Events are subject to change

Thursday, December 3, 6:00pm:

The Flowery Road, Virtual walk-through with curator Sheridan Tucker Anderson

Click here to register

Tuesday, December 15, 6:00pm:

Artist talk in collaboration with The Momentary

Click here to register 

Ongoing Programming 

the smoky bouquets of flower mountain: Online incense making workshop

Click here to receive you kit & video link 

The workshop is a collaboration between Recess artist in residence, Marcela Torres, and artist D Rosen.

Together Rosen and Session artist Marcela Torres combine their interests in olfactory sensoria.  the smoky bouquets of flower mountain arose from the artists’ shared interests in the cultural multiplicity of scent, smoke, sacred plants, and more than human worlds.

The workshop runs concurrently with Torres’ show at Recess, Petición for Exorcism, which draws inspiration from Flower Mountain and Mesoamerican smoke rituals. Torres and Rosen designed an incense making kit that participants can pick up from Recess or receive via mail. The kits can be made into incense following the online video produced by Torres and Rosen.

D Rosen is an interdisciplinary artist who exhibits and publishes nationally and internationally.
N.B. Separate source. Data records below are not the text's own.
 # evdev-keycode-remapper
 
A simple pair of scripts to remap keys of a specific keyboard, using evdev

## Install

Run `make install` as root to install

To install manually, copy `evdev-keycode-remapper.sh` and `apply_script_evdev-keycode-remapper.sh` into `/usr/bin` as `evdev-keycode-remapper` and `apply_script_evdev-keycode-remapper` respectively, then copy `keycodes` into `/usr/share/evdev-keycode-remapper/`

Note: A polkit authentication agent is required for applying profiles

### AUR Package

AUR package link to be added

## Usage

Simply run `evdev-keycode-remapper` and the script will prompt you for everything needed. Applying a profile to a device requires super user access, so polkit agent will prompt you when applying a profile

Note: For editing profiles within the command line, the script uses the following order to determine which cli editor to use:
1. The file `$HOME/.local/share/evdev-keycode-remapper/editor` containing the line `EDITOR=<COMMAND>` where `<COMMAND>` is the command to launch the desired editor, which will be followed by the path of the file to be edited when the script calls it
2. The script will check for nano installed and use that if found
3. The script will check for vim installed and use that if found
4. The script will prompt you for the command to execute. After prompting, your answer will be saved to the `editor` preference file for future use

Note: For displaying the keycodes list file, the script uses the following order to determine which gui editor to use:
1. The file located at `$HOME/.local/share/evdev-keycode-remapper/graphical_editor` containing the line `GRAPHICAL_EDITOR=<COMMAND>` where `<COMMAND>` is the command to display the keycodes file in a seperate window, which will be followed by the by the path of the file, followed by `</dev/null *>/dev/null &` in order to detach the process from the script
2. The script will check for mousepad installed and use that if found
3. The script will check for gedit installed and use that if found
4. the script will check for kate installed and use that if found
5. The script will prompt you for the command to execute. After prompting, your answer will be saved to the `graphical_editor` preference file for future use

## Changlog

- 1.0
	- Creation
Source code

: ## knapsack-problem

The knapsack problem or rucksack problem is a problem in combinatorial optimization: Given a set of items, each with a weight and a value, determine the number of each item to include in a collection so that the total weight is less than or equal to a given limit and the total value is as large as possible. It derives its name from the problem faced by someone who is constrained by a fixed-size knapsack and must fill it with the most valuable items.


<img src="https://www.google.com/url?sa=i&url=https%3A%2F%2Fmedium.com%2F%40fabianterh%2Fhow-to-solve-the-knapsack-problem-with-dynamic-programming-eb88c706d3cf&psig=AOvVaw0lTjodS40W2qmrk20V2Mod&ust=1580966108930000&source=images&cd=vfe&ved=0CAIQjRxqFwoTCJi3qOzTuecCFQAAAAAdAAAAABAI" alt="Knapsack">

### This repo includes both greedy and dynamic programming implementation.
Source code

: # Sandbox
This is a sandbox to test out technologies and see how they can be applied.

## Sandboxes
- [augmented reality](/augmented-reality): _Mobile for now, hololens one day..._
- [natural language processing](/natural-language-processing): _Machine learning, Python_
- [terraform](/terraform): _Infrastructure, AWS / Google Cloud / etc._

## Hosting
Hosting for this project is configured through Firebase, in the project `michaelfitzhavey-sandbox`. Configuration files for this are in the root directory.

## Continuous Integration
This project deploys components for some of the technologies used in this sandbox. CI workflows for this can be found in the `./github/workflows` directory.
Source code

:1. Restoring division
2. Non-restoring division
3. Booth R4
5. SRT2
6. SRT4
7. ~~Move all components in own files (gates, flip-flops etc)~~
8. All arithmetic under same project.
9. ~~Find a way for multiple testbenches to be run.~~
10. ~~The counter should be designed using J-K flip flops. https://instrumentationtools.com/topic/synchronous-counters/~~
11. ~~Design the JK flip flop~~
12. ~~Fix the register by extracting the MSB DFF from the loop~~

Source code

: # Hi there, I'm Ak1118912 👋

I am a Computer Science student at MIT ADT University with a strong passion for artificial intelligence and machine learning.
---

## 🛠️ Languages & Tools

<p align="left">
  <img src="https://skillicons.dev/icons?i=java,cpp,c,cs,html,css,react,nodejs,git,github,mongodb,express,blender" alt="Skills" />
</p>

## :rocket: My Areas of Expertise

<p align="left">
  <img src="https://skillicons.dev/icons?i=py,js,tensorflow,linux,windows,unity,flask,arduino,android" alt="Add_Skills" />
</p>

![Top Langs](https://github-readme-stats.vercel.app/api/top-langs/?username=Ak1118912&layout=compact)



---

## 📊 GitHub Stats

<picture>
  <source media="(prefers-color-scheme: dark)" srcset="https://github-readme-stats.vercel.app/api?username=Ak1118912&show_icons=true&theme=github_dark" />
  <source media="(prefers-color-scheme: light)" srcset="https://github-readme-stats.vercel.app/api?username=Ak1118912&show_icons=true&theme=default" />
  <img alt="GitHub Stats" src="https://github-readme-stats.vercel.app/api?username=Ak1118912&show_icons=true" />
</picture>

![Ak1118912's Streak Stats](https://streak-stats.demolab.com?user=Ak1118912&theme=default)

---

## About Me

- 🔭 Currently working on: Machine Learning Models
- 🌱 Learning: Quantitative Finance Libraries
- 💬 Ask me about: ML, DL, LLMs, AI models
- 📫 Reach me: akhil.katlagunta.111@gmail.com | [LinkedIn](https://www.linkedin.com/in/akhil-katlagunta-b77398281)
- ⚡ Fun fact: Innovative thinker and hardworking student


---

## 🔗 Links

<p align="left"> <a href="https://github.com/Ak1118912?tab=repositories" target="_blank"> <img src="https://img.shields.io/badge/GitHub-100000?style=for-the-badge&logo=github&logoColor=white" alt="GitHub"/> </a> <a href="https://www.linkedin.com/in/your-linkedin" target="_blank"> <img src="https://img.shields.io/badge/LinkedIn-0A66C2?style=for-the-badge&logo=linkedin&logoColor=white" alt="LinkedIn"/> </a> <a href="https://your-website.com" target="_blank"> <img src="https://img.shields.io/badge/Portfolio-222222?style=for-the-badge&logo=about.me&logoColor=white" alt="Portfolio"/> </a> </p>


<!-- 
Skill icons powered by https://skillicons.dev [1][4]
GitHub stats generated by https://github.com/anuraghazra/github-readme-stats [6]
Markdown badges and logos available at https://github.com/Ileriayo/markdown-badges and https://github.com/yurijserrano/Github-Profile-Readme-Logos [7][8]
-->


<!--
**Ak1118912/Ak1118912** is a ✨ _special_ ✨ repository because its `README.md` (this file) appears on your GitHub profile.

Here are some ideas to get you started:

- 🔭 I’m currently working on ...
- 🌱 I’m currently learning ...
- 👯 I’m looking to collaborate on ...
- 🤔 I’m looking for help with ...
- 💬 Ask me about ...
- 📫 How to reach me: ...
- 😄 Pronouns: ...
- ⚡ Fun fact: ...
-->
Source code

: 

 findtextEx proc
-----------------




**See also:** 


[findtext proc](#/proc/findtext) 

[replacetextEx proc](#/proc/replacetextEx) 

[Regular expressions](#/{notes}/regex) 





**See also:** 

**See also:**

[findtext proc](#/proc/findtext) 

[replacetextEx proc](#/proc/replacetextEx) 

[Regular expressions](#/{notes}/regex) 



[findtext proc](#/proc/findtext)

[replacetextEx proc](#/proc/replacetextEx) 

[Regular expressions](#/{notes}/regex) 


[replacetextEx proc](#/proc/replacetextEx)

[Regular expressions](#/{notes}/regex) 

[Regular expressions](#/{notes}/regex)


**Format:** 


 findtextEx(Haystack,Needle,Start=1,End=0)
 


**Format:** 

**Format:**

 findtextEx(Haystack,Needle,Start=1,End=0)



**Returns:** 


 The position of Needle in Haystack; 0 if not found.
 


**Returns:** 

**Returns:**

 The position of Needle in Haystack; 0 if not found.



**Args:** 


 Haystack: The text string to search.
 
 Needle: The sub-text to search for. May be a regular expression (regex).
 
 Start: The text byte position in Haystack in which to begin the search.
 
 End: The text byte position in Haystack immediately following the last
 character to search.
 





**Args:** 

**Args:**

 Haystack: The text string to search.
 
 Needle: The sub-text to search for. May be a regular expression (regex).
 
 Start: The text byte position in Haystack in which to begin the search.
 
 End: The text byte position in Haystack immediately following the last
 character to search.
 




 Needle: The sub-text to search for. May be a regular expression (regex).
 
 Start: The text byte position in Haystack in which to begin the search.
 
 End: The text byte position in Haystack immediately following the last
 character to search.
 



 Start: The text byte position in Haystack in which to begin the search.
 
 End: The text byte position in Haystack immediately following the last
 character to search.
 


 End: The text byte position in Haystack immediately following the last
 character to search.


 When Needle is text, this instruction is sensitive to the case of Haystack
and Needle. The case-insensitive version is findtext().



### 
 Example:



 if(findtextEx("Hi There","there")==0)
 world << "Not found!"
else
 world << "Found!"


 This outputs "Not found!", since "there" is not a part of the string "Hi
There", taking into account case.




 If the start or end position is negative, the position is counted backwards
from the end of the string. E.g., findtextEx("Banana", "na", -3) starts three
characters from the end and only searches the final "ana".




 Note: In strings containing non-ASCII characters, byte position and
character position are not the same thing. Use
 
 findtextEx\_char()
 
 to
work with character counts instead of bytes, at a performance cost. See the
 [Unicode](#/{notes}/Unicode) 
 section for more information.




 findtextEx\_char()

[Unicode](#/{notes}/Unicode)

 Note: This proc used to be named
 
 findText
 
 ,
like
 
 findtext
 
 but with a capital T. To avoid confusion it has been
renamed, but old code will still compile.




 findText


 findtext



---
They operate from the position that questions of animality are not binary, but rather a tangle of ecologies and richly complicated identities, framed by culture. Rosen attended the Skowhegan School of Painting and Sculpture in 2018, received an MFA from the University of Chicago in 2013, and a BFA from the Milwaukee Institute of Art and Design in 2011. In 2020, Rosen is exhibiting in an echo, she is curated by Ruslana Lichtizer at Chicago Manual Style with Soo Shin and Catherine Sullivan (Chicago, IL), created a collaborative web object with grant support from the Nordic Summer University (Aalborg, Denmark), exhibited at The Green Gallery (Milwaukee, WI), and will publish an essay on interspecies scent rituals in Olfactory Art and the Political in an Age of Resistance edited by Gwenn-Aël Lynn and Debra Riley Parr for Routledge (New York + London).  More information about their sculptural collaborations with non-human animals and ever-mutating scent research can be found at: +

Cuicatl anyolque’/ You lived as song: A eulogy writing campaign


Petición; for Exorcism

* Accessibility Note * Petición; for Exorcism is an installation that uses scent as a tool for ritual practice, the space will often have smoking incense and ash. If you would like to visit the space but have allergies to scent please book your appointment ahead of time with an accessibility note. We can air out the space and provide a respirator to block out smell.

“Flower Mountain” is an idea from North American indigenous mythology referring to a kind of mountainous, floral paradise that connects water and sky, a liminal spirit world where the living and deceased can be together. Inspired by this celestial place of ritual, healing, and reflection, Session artist Marcela Torres presents Petición; for Exorcism, an evolving environment focused on releasing dark energies trapped in our physical and social bodies. 

Petición; for Exorcism will be a formation of paintings, video and ceramic sculptures, dedicated to ritualized plants and activated through smoke. The installation will be a growing panoply of ceramic vessels full of flowers, herbs, and burning aromas. Employing a mixture of expulsion methods from mesoamerican curanderismo rituals, marital arts movement, and sound based archives, Torres continues the work of our recent uprising by petitioning the earth and its natural indigenous spirituality.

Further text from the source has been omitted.